End near for Cohlmia bankruptcy declared to keep KanPak company
07/25/2013 12:00 AM
07/24/2013 10:42 PM
The longtime CEO of area food-processing company KanPak is nearing the end of a short bankruptcy he declared to keep control of his company.
Dennis Cohlmia, who runs the nearly 50-year-old Arkansas City-based maker of aseptic packaging and products such as coffee drinks, creamers, fruit drinks, milk shakes and desserts, declared personal bankruptcy on July 1 because of his holdings in KanPak. The company sells its products worldwide to some of the largest chains.

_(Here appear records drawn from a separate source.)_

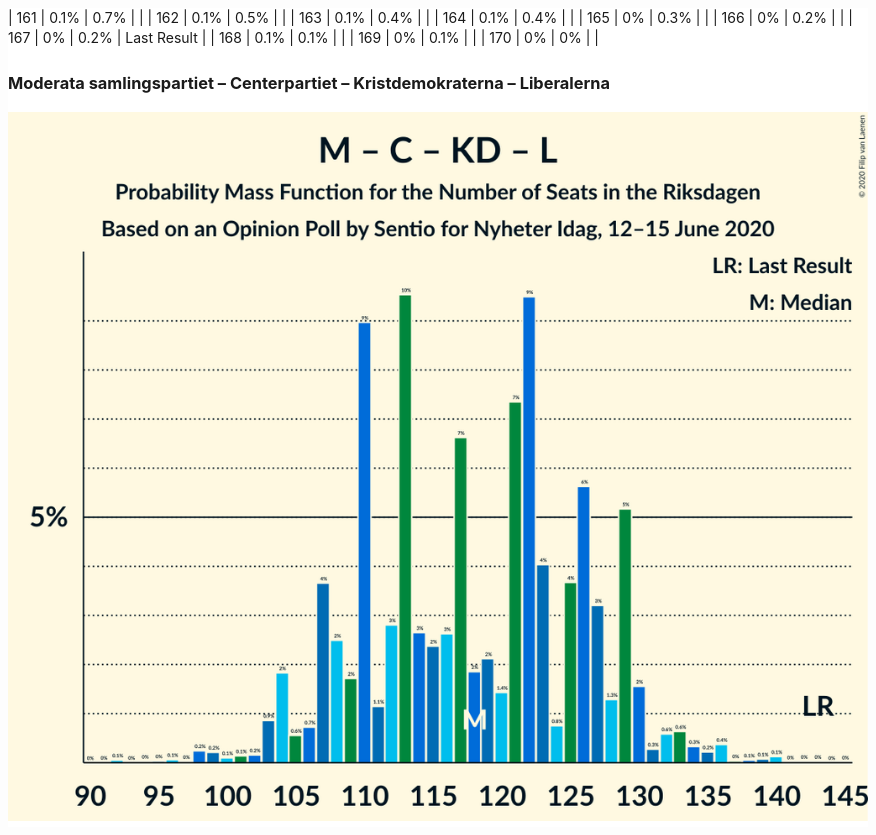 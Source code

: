 | 161 | 0.1% | 0.7% |  |
| 162 | 0.1% | 0.5% |  |
| 163 | 0.1% | 0.4% |  |
| 164 | 0.1% | 0.4% |  |
| 165 | 0% | 0.3% |  |
| 166 | 0% | 0.2% |  |
| 167 | 0% | 0.2% | Last Result |
| 168 | 0.1% | 0.1% |  |
| 169 | 0% | 0.1% |  |
| 170 | 0% | 0% |  |

### Moderata samlingspartiet – Centerpartiet – Kristdemokraterna – Liberalerna

![Graph with seats probability mass function not yet produced](2020-06-15-Sentio-coalitions-seats-pmf-m–c–kd–l.png "Seats Probability Mass Function")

His minority investor, Cleveland-based private equity firm Cyprium Investors and several related entities, wanted out of its stake in the company, but the terms of that departure were in dispute, say attorneys representing Cohlmia. In 2008, the forerunner of Cyprium said it loaned KanPak $15million for new equipment and facilities at a time when banks were pulling back from lending. Such loans are typically for five years.
The Cohlmia family and the Cyprium entities had earlier agreed that if Cyprium hadn’t been paid for its loans and its share of the company by May 31, it would gain sole control of KanPak. At the time, Cohlmia was negotiating for a loan from, or to sell an equity stake to, food distributor Golden State Foods or private equity firm Stonehenge Partners, but hadn’t reached a full agreement.
In order to forestall a Cyprium takeover and bring Cyprium back to the table to negotiate, Cohlmia declared bankruptcy, said Tom Gilman, an attorney with Redmon & Nazar LLC.
“It made them blink, so that we could get some ability to negotiate,” Gilman said.
An agreement was reached July 15 between Cyprium and the Cohlmias on the exact terms of Cyprium’s departure, although the financial terms were not disclosed.
The waiting period for objections to the proposed agreement expires Thursday and then it becomes official, said company lawyer Bill Sorensen. The bankruptcy would then be closed.
It remains unclear if Cohlmia has a new investor in place, yet. However, the company is prosperous with strong sales and profits, both attorneys said.
“It’s a prime opportunity to get a new lender and/or investor,” Gilman said.